→ Excerpted records:
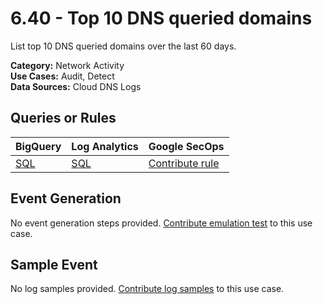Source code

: # 6.40 - Top 10 DNS queried domains
List top 10 DNS queried domains over the last 60 days.


**Category:** Network Activity
</br>
**Use Cases:** Audit, Detect
</br>
**Data Sources:** Cloud DNS Logs
</br>



## Queries or Rules
BigQuery  | Log Analytics | Google SecOps
--- | --- | ---
[SQL](../../backends/bigquery/sql/6_40_DNS_top_queried_domains.sql) | [SQL](../../backends/log_analytics/sql/6_40_DNS_top_queried_domains.sql) | [Contribute rule](../../CONTRIBUTING.md)

## Event Generation
No event generation steps provided. [Contribute emulation test](../../CONTRIBUTING.md) to this use case.

## Sample Event
No log samples provided. [Contribute log samples](../../CONTRIBUTING.md) to this use case.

→ Exercise directions: Only the pictures stay behind; copy everything else in the records above exactly.

→ Result of this exercise:
Source code

: # 6.40 - Top 10 DNS queried domains
List top 10 DNS queried domains over the last 60 days.


**Category:** Network Activity
</br>
**Use Cases:** Audit, Detect
</br>
**Data Sources:** Cloud DNS Logs
</br>



## Queries or Rules
BigQuery  | Log Analytics | Google SecOps
--- | --- | ---
[SQL](../../backends/bigquery/sql/6_40_DNS_top_queried_domains.sql) | [SQL](../../backends/log_analytics/sql/6_40_DNS_top_queried_domains.sql) | [Contribute rule](../../CONTRIBUTING.md)

## Event Generation
No event generation steps provided. [Contribute emulation test](../../CONTRIBUTING.md) to this use case.

## Sample Event
No log samples provided. [Contribute log samples](../../CONTRIBUTING.md) to this use case.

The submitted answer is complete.